╭─ MATERIAL PROVIDED
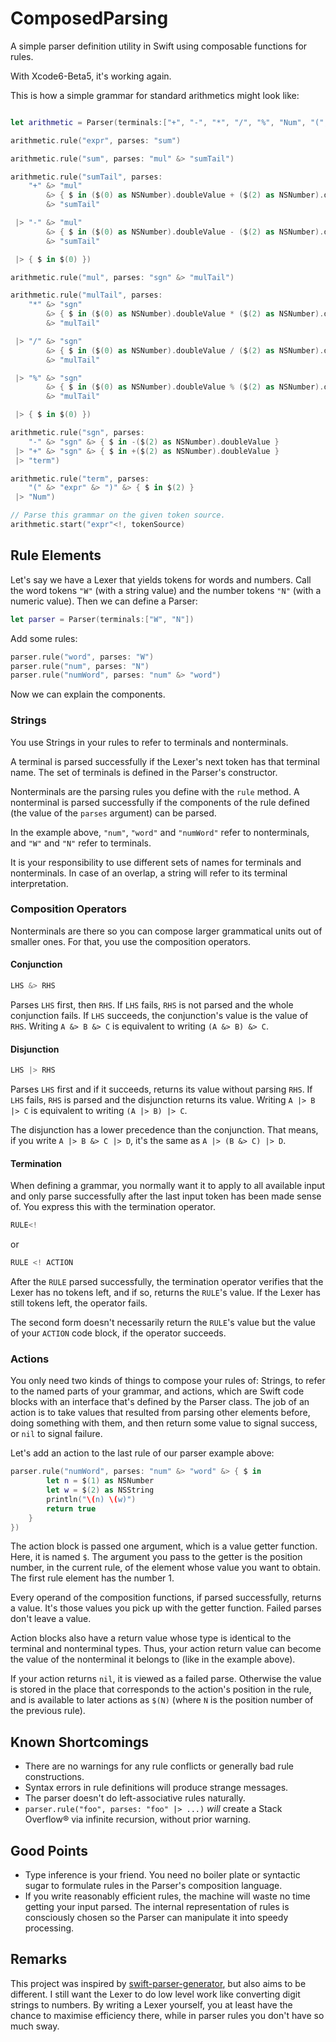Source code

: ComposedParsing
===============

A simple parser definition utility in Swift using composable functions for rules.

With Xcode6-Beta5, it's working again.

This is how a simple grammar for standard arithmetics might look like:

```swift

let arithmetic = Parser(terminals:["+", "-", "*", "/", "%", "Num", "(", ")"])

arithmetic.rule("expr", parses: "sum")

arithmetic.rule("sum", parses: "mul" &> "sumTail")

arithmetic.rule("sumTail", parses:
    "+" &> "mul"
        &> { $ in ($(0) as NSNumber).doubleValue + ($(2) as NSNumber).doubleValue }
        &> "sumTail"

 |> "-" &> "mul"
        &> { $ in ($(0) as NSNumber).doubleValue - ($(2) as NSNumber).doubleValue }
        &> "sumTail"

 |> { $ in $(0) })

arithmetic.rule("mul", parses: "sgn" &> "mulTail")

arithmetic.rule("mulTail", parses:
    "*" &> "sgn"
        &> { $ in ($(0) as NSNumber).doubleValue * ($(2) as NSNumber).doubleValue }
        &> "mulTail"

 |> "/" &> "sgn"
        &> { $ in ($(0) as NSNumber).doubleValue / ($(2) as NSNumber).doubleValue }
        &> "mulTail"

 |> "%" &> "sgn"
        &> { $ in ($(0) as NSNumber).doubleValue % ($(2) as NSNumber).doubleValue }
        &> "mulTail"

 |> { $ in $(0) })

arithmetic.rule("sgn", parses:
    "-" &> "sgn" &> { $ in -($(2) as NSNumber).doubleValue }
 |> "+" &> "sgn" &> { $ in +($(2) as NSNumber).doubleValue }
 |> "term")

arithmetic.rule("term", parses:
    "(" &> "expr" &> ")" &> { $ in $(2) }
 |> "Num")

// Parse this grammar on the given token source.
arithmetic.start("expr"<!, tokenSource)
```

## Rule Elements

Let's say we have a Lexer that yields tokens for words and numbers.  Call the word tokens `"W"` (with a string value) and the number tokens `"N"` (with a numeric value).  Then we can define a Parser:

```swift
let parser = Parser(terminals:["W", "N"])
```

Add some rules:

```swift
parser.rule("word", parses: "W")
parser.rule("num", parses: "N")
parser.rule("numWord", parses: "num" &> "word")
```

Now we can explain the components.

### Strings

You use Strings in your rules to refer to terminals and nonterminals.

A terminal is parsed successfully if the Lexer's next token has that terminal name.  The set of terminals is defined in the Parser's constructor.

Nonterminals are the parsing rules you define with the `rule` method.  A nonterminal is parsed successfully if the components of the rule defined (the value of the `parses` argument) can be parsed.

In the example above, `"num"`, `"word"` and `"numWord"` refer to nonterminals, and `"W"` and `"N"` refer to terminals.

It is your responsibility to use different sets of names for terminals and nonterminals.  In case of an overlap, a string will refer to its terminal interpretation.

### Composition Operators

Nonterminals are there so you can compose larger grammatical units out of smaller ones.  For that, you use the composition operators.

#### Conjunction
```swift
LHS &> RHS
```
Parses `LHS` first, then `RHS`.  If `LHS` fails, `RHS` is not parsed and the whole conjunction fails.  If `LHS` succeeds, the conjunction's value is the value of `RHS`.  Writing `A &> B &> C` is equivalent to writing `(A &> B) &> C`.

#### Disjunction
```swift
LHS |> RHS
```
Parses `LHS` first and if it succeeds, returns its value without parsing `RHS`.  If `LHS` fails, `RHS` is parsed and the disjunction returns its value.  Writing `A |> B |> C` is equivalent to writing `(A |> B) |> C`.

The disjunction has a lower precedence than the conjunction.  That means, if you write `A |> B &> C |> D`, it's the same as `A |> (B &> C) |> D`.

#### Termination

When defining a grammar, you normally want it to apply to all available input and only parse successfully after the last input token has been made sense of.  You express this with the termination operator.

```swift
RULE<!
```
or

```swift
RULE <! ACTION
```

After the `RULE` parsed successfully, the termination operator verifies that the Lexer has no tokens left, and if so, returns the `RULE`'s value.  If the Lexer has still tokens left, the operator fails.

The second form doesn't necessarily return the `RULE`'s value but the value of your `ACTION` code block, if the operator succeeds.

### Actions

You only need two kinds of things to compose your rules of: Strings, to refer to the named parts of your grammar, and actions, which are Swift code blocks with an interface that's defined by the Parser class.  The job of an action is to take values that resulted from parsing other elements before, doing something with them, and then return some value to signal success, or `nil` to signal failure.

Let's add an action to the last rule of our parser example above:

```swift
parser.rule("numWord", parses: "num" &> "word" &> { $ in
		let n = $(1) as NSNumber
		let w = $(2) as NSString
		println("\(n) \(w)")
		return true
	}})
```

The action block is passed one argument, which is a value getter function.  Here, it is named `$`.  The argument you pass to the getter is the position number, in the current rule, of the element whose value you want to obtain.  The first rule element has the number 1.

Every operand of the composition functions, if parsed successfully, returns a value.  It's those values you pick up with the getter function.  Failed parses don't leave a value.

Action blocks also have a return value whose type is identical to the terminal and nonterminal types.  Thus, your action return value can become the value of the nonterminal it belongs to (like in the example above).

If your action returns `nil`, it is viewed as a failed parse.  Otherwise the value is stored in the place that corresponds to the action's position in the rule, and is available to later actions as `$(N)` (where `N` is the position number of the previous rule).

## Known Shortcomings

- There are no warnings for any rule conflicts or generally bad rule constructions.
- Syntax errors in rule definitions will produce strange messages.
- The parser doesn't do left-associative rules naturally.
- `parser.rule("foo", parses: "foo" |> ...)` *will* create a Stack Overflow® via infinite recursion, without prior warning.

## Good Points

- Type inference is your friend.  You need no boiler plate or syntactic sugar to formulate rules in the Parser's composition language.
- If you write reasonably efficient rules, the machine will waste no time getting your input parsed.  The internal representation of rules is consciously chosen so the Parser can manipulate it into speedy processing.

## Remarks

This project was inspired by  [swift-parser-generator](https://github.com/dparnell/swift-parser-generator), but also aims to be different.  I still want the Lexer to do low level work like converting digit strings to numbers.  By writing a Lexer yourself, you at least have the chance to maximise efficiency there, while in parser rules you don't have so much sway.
╰─
╭─ MATERIAL PROVIDED
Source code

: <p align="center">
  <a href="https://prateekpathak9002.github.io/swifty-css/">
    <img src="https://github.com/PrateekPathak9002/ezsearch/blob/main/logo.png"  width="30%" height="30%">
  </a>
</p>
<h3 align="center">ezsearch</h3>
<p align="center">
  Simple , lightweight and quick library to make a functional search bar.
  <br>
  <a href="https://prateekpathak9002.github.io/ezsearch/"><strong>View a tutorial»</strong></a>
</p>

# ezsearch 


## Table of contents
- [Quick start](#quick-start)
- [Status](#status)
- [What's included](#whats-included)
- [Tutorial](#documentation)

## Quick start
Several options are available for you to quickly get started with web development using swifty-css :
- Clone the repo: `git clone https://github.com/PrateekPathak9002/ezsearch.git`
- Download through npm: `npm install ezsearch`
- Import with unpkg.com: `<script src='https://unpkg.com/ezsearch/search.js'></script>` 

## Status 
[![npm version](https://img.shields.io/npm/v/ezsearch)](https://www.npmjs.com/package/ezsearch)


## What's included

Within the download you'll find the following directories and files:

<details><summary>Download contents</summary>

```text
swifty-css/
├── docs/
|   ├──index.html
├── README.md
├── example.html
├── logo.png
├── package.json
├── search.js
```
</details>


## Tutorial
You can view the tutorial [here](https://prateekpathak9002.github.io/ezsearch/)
╰─
DESCRIPTION OF THE TASK
Taking the entries above, restate exactly those lines that fall between the line with "Nonterminals are the parsing" and the line with "### Actions", keeping both of those lines too.

RESPONSE TO THE TASK
Nonterminals are the parsing rules you define with the `rule` method.  A nonterminal is parsed successfully if the components of the rule defined (the value of the `parses` argument) can be parsed.

In the example above, `"num"`, `"word"` and `"numWord"` refer to nonterminals, and `"W"` and `"N"` refer to terminals.

It is your responsibility to use different sets of names for terminals and nonterminals.  In case of an overlap, a string will refer to its terminal interpretation.

### Composition Operators

Nonterminals are there so you can compose larger grammatical units out of smaller ones.  For that, you use the composition operators.

#### Conjunction
```swift
LHS &> RHS
```
Parses `LHS` first, then `RHS`.  If `LHS` fails, `RHS` is not parsed and the whole conjunction fails.  If `LHS` succeeds, the conjunction's value is the value of `RHS`.  Writing `A &> B &> C` is equivalent to writing `(A &> B) &> C`.

#### Disjunction
```swift
LHS |> RHS
```
Parses `LHS` first and if it succeeds, returns its value without parsing `RHS`.  If `LHS` fails, `RHS` is parsed and the disjunction returns its value.  Writing `A |> B |> C` is equivalent to writing `(A |> B) |> C`.

The disjunction has a lower precedence than the conjunction.  That means, if you write `A |> B &> C |> D`, it's the same as `A |> (B &> C) |> D`.

#### Termination

When defining a grammar, you normally want it to apply to all available input and only parse successfully after the last input token has been made sense of.  You express this with the termination operator.

```swift
RULE<!
```
or

```swift
RULE <! ACTION
```

After the `RULE` parsed successfully, the termination operator verifies that the Lexer has no tokens left, and if so, returns the `RULE`'s value.  If the Lexer has still tokens left, the operator fails.

The second form doesn't necessarily return the `RULE`'s value but the value of your `ACTION` code block, if the operator succeeds.

### Actions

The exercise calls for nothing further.